Companies on the mission to become data-driven, are faced with the challenge of having their data scattered across various SaaS tools. Today an SMB will have on average 16-24 different tools, all of which produce and store data in their own databases. So you can imagine that trying to extract a single source of truth from this data can be quite challenging. However, once you implement the ‘modern data stack’, and you centralize your data storage into one place, the complexity of analytics significantly reduces, and it is possible to get valuable insights from a centralized data set that can drive your business forward.
A popular option for centralizing your data is a Data Warehouse (DWH). Though data warehouses have been in development since the 1980’s, we saw a surge in the 2010s thanks to advances in cloud storage, and a wide variety of excellent cloud-based warehouses solutions came to exist with BigQuery, Amazons’ Redshift, Snowflake, and Firebolt being just a few examples. These cloud-based data warehouses are easy to set up, use, and offer cheap storage and almost unlimited computing power.
But what’s the catch? While these powerful tools will allow you to do nearly anything with your data, they offer a variety of different settings and choices, which over time can lead to an almost exponential increase in cost. In this article we will explain the different cost structures pertaining to the most used Data Warehouses, so you can figure out which DWH works best (and cheapest) for your setup.
There is no doubt that it was easier to monitor and limit the cost of a data-related expense before the ‘Cloud’ DWH. What ‘The Cloud’ DWH really did for data analysis is that it opened up for engineering teams to easily ,and at times automatically, add new resources in order to match their computational needs. However, the ability to constantly increase your resources can quickly get out of hand and it can be hard to know which resources are necessary and what purpose they serve. If you want to have control of the cost of your data warehouse, it is imperative to understand what the DWH bill consists of.

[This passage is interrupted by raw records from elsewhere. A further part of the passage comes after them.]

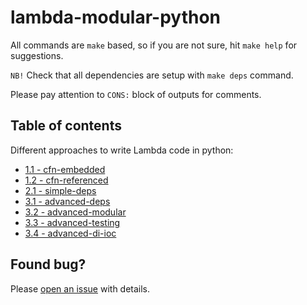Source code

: # lambda-modular-python

All commands are `make` based, so if you are not sure, hit `make help` for suggestions.

`NB!` Check that all dependencies are setup with `make deps` command.

Please pay attention to `CONS:` block of outputs for comments.

## Table of contents

Different approaches to write Lambda code in python:

- [1.1 - cfn-embedded](p1.1.cfn-embedded/)
- [1.2 - cfn-referenced](p1.2.cfn-referenced/)
- [2.1 - simple-deps](p2.1.simple-deps/)
- [3.1 - advanced-deps](p3.1.advanced-deps/)
- [3.2 - advanced-modular](p3.2.advanced-modular/)
- [3.3 - advanced-testing](p3.3.advanced-testing/)
- [3.4 - advanced-di-ioc](p3.4.advanced-di-ioc/)

## Found bug?

Please [open an issue](https://github.com/jaymecd/lambda-modular-python/issues/new) with details.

Understand your data warehouse bill: compute and storage
The main purpose of your DWH is to centralize your data storage and to efficiently extract insights. Therefore, most DWH costs are related to compute (the ability to quickly extract insights) and storage (the amount of data you have in your DWH). Most often there are additional services that you can buy on top, but they are provider dependent and we will not cover these in this article. In this following section we will dive a bit deeper into the different pricing models the various vendors offer, and how they quantify and measure the processing you do.
Compute Related Pricing
DWH pricing models related to compute are categorized as ‘on-demand’, ‘flat-rate’, or ‘hybrid’. You will encounter these different options regardless of which DWH you end up choosing as they are used universally across all providers.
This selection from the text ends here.